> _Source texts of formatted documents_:
"""
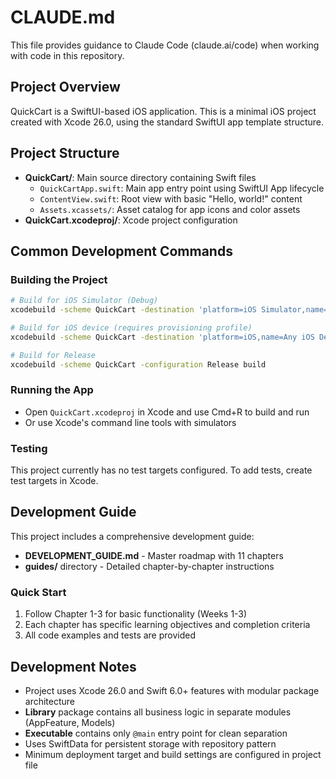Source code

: # CLAUDE.md

This file provides guidance to Claude Code (claude.ai/code) when working with code in this repository.

## Project Overview

QuickCart is a SwiftUI-based iOS application. This is a minimal iOS project created with Xcode 26.0, using the standard SwiftUI app template structure.

## Project Structure

- **QuickCart/**: Main source directory containing Swift files
  - `QuickCartApp.swift`: Main app entry point using SwiftUI App lifecycle
  - `ContentView.swift`: Root view with basic "Hello, world!" content
  - `Assets.xcassets/`: Asset catalog for app icons and color assets
- **QuickCart.xcodeproj/**: Xcode project configuration

## Common Development Commands

### Building the Project
```bash
# Build for iOS Simulator (Debug)
xcodebuild -scheme QuickCart -destination 'platform=iOS Simulator,name=iPhone 15' build

# Build for iOS device (requires provisioning profile)
xcodebuild -scheme QuickCart -destination 'platform=iOS,name=Any iOS Device' build

# Build for Release
xcodebuild -scheme QuickCart -configuration Release build
```

### Running the App
- Open `QuickCart.xcodeproj` in Xcode and use Cmd+R to build and run
- Or use Xcode's command line tools with simulators

### Testing
This project currently has no test targets configured. To add tests, create test targets in Xcode.

## Development Guide

This project includes a comprehensive development guide:
- **DEVELOPMENT_GUIDE.md** - Master roadmap with 11 chapters
- **guides/** directory - Detailed chapter-by-chapter instructions

### Quick Start
1. Follow Chapter 1-3 for basic functionality (Weeks 1-3)
2. Each chapter has specific learning objectives and completion criteria
3. All code examples and tests are provided

## Development Notes

- Project uses Xcode 26.0 and Swift 6.0+ features with modular package architecture
- **Library** package contains all business logic in separate modules (AppFeature, Models)
- **Executable** contains only `@main` entry point for clean separation
- Uses SwiftData for persistent storage with repository pattern
- Minimum deployment target and build settings are configured in project file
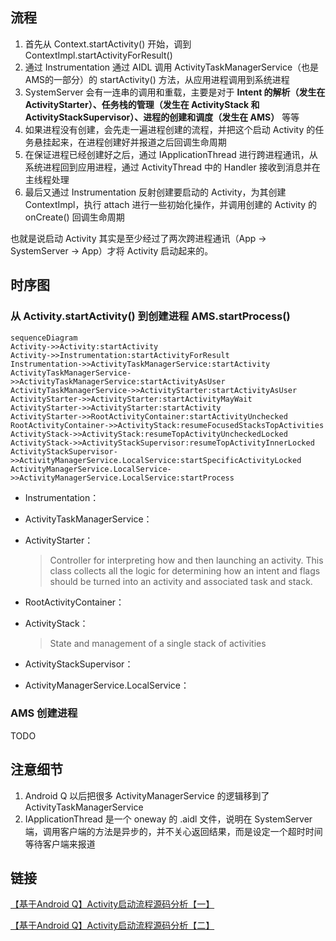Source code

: ## 流程

1. 首先从 Context.startActivity() 开始，调到 ContextImpl.startActivityForResult()
2. 通过 Instrumentation 通过 AIDL 调用 ActivityTaskManagerService（也是AMS的一部分）的 startActivity() 方法，从应用进程调用到系统进程
3. SystemServer 会有一连串的调用和重载，主要是对于 **Intent 的解析（发生在 ActivityStarter）、任务栈的管理（发生在 ActivityStack 和 ActivityStackSupervisor）、进程的创建和调度（发生在 AMS）** 等等
4. 如果进程没有创建，会先走一遍进程创建的流程，并把这个启动 Activity 的任务悬挂起来，在进程创建好并报道之后回调生命周期
5. 在保证进程已经创建好之后，通过 IApplicationThread 进行跨进程通讯，从系统进程回到应用进程，通过 ActivityThread 中的 Handler 接收到消息并在主线程处理
6. 最后又通过 Instrumentation 反射创建要启动的 Activity，为其创建 ContextImpl，执行 attach 进行一些初始化操作，并调用创建的 Activity 的 onCreate() 回调生命周期

也就是说启动 Activity 其实是至少经过了两次跨进程通讯（App -> SystemServer -> App）才将 Activity 启动起来的。

## 时序图

### 从  Activity.startActivity()  到创建进程  AMS.startProcess()

```mermaid
sequenceDiagram
Activity->>Activity:startActivity
Activity->>Instrumentation:startActivityForResult
Instrumentation->>ActivityTaskManagerService:startActivity
ActivityTaskManagerService->>ActivityTaskManagerService:startActivityAsUser
ActivityTaskManagerService->>ActivityStarter:startActivityAsUser
ActivityStarter->>ActivityStarter:startActivityMayWait
ActivityStarter->>ActivityStarter:startActivity
ActivityStarter->>RootActivityContainer:startActivityUnchecked
RootActivityContainer->>ActivityStack:resumeFocusedStacksTopActivities
ActivityStack->>ActivityStack:resumeTopActivityUncheckedLocked
ActivityStack->>ActivityStackSupervisor:resumeTopActivityInnerLocked
ActivityStackSupervisor->>ActivityManagerService.LocalService:startSpecificActivityLocked
ActivityManagerService.LocalService->>ActivityManagerService.LocalService:startProcess

```

- Instrumentation：

- ActivityTaskManagerService：

- ActivityStarter：
  > Controller for interpreting how and then launching an activity. This class collects all the logic for determining how an intent and flags should be turned into an activity and associated task and stack.
  > 
  
- RootActivityContainer：

- ActivityStack：
  > State and management of a single stack of activities
  > 

- ActivityStackSupervisor：

- ActivityManagerService.LocalService：

### AMS 创建进程

TODO

## 注意细节

1. Android Q 以后把很多 ActivityManagerService 的逻辑移到了 ActivityTaskManagerService
2. IApplicationThread 是一个 oneway 的 .aidl 文件，说明在 SystemServer 端，调用客户端的方法是异步的，并不关心返回结果，而是设定一个超时时间等待客户端来报道

## 链接

[【基于Android Q】Activity启动流程源码分析【一】](https://www.jianshu.com/p/827fd152a804)

[【基于Android Q】Activity启动流程源码分析【二】](https://www.jianshu.com/p/2fd50292727d)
"""
> _Your assignment_: All entries need repeating exactly, but without the pictures.

> _Output for this exercise_:
Source code

: # CLAUDE.md

This file provides guidance to Claude Code (claude.ai/code) when working with code in this repository.

## Project Overview

QuickCart is a SwiftUI-based iOS application. This is a minimal iOS project created with Xcode 26.0, using the standard SwiftUI app template structure.

## Project Structure

- **QuickCart/**: Main source directory containing Swift files
  - `QuickCartApp.swift`: Main app entry point using SwiftUI App lifecycle
  - `ContentView.swift`: Root view with basic "Hello, world!" content
  - `Assets.xcassets/`: Asset catalog for app icons and color assets
- **QuickCart.xcodeproj/**: Xcode project configuration

## Common Development Commands

### Building the Project
```bash
# Build for iOS Simulator (Debug)
xcodebuild -scheme QuickCart -destination 'platform=iOS Simulator,name=iPhone 15' build

# Build for iOS device (requires provisioning profile)
xcodebuild -scheme QuickCart -destination 'platform=iOS,name=Any iOS Device' build

# Build for Release
xcodebuild -scheme QuickCart -configuration Release build
```

### Running the App
- Open `QuickCart.xcodeproj` in Xcode and use Cmd+R to build and run
- Or use Xcode's command line tools with simulators

### Testing
This project currently has no test targets configured. To add tests, create test targets in Xcode.

## Development Guide

This project includes a comprehensive development guide:
- **DEVELOPMENT_GUIDE.md** - Master roadmap with 11 chapters
- **guides/** directory - Detailed chapter-by-chapter instructions

### Quick Start
1. Follow Chapter 1-3 for basic functionality (Weeks 1-3)
2. Each chapter has specific learning objectives and completion criteria
3. All code examples and tests are provided

## Development Notes

- Project uses Xcode 26.0 and Swift 6.0+ features with modular package architecture
- **Library** package contains all business logic in separate modules (AppFeature, Models)
- **Executable** contains only `@main` entry point for clean separation
- Uses SwiftData for persistent storage with repository pattern
- Minimum deployment target and build settings are configured in project file
Source code

: ## 流程

1. 首先从 Context.startActivity() 开始，调到 ContextImpl.startActivityForResult()
2. 通过 Instrumentation 通过 AIDL 调用 ActivityTaskManagerService（也是AMS的一部分）的 startActivity() 方法，从应用进程调用到系统进程
3. SystemServer 会有一连串的调用和重载，主要是对于 **Intent 的解析（发生在 ActivityStarter）、任务栈的管理（发生在 ActivityStack 和 ActivityStackSupervisor）、进程的创建和调度（发生在 AMS）** 等等
4. 如果进程没有创建，会先走一遍进程创建的流程，并把这个启动 Activity 的任务悬挂起来，在进程创建好并报道之后回调生命周期
5. 在保证进程已经创建好之后，通过 IApplicationThread 进行跨进程通讯，从系统进程回到应用进程，通过 ActivityThread 中的 Handler 接收到消息并在主线程处理
6. 最后又通过 Instrumentation 反射创建要启动的 Activity，为其创建 ContextImpl，执行 attach 进行一些初始化操作，并调用创建的 Activity 的 onCreate() 回调生命周期

也就是说启动 Activity 其实是至少经过了两次跨进程通讯（App -> SystemServer -> App）才将 Activity 启动起来的。

## 时序图

### 从  Activity.startActivity()  到创建进程  AMS.startProcess()

```mermaid
sequenceDiagram
Activity->>Activity:startActivity
Activity->>Instrumentation:startActivityForResult
Instrumentation->>ActivityTaskManagerService:startActivity
ActivityTaskManagerService->>ActivityTaskManagerService:startActivityAsUser
ActivityTaskManagerService->>ActivityStarter:startActivityAsUser
ActivityStarter->>ActivityStarter:startActivityMayWait
ActivityStarter->>ActivityStarter:startActivity
ActivityStarter->>RootActivityContainer:startActivityUnchecked
RootActivityContainer->>ActivityStack:resumeFocusedStacksTopActivities
ActivityStack->>ActivityStack:resumeTopActivityUncheckedLocked
ActivityStack->>ActivityStackSupervisor:resumeTopActivityInnerLocked
ActivityStackSupervisor->>ActivityManagerService.LocalService:startSpecificActivityLocked
ActivityManagerService.LocalService->>ActivityManagerService.LocalService:startProcess

```

- Instrumentation：

- ActivityTaskManagerService：

- ActivityStarter：
  > Controller for interpreting how and then launching an activity. This class collects all the logic for determining how an intent and flags should be turned into an activity and associated task and stack.
  > 
  
- RootActivityContainer：

- ActivityStack：
  > State and management of a single stack of activities
  > 

- ActivityStackSupervisor：

- ActivityManagerService.LocalService：

### AMS 创建进程

TODO

## 注意细节

1. Android Q 以后把很多 ActivityManagerService 的逻辑移到了 ActivityTaskManagerService
2. IApplicationThread 是一个 oneway 的 .aidl 文件，说明在 SystemServer 端，调用客户端的方法是异步的，并不关心返回结果，而是设定一个超时时间等待客户端来报道

## 链接

[【基于Android Q】Activity启动流程源码分析【一】](https://www.jianshu.com/p/827fd152a804)

[【基于Android Q】Activity启动流程源码分析【二】](https://www.jianshu.com/p/2fd50292727d)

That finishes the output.